Над нами звездная тропическая ночь. Вдоль бортов шумит теплая черная вода. На горизонте мигают огни флоридских островов.

А на экране заснеженный Петроград. Площадь перед Зимним дворцом. Серая лава солдатского гнева… Бородатые, как кубинские «барбудос», мужики.

За кормой все еще тянется, помаргивая огнями, американский сторожевик. Завтра — Гавана.

Утром жара умопомрачительная. Пот заливает глаза. На завтрак кок дает чай и сыр без хлеба — кончилась мука.

Впереди вырастают небоскребы Гаваны. Все выше, выше, выше. Прямо из воды. А берега не видать.

Вся команда, выбритая, подстриженная, в трусах и панамах, стоит на палубе. В рубке не протолкаться. Старожилы дают объяснения: вон там торчит отель «Гавана либре», а вон — «Фокса», дальше — «Сьерра-Маэстра». Небоскребы отрываются от воды и повисают в воздухе. Рефракция.

Но вот все становится на место, и медленно вырисовывается город. Огромный, миллионный. Дугой расположившийся на берегу океана.

Зелени с моря не видно. Над Старым городом такой дым, что кажется — он горит… Впечатление пожара усиливают черные провалы окон. Лишь потом замечаешь, что окна затемнены лоджиями.

Мы идем прямо на город. И только подойдя почти вплотную, видим узкий, как речка, вход в гавань.

Слева на грозной скале стоит белокаменная средневековая крепость Моро. С одной стороны ее маяк, с другой высоченная белая статуя Христа. Под ним — хибарки, лачуги, хижины. А справа — во всем великолепии открывается океанская набережная Малекон, равной которой, пожалуй, нет в мире.

Гаванские мальчишки сидят на парапетах с удочками и точно так же, как где-нибудь в Калуге или Васильсурске, машут судну руками. Среди пальм снуют по асфальту машины. Геометрически правильные фигуры современных зданий перемежаются со старой испано-мавританской архитектурой. За конной статуей на пьедестале высится белый купол Капитолия.

И вдруг мы оказываемся с другой стороны города, посреди обширной, как озеро, акватории.

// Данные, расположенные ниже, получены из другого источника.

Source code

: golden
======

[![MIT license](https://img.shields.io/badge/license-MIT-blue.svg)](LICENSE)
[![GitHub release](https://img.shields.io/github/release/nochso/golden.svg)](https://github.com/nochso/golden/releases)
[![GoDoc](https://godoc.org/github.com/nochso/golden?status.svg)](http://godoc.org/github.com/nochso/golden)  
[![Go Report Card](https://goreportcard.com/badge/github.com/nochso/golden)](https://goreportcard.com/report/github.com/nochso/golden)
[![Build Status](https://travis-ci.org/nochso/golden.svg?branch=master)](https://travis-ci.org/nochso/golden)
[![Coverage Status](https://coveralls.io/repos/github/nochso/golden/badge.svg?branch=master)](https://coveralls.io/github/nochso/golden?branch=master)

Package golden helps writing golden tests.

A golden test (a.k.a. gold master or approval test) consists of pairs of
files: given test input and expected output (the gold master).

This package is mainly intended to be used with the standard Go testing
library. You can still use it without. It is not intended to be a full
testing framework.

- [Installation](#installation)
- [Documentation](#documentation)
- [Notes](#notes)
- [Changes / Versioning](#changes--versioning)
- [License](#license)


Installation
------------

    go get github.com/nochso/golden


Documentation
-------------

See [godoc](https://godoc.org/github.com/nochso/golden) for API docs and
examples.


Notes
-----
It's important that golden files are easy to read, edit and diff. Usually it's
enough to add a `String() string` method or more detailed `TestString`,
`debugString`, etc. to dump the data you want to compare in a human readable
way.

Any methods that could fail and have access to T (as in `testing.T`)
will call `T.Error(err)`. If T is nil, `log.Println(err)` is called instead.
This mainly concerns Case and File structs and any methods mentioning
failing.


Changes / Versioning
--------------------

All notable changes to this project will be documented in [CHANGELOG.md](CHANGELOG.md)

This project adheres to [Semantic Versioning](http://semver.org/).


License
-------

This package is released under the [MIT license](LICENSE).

Впереди дымит невидимым на солнце пламенем факел нефтеперегонного завода. А чуть правее стоят у причалов такие же, как наш, траулеры.

На бетонных плитах причала белобрысые парни играют с неграми в какую-то очень знакомую игру. Неужели городки? Вот уж чего не ожидаешь увидеть в Гаване…

Завидев нас, они бросают игру. С борта ближайшего траулера несется:

— Есть кто из Пионерска?

— Петька Бурчалкин с вами?

— Письма привезли?

— Петька идет на «Кольцове»! — отвечают наши. — Письма есть!.. Манджгаладзе от жены посылка!

— Кому письма?.. Манджгаладзе в море!.. Письма кому? — орут с берега.

Наконец мы швартуемся. Рыбацкая вольница растаскивает нас по судам. Кормит обедами, угощает кока-колой, ананасами, бананами… «Как там, дома?»

Кубинские матросы вежливо слушают непонятные им разговоры и смущенно улыбаются. Верно, чувствуют себя так же, как приятели, присутствующие при встрече братьев.

Но нам не терпится в город. Получив увольнение, мы во главе с Генрихом прыгаем в какой-то грузовик с портовыми рабочими…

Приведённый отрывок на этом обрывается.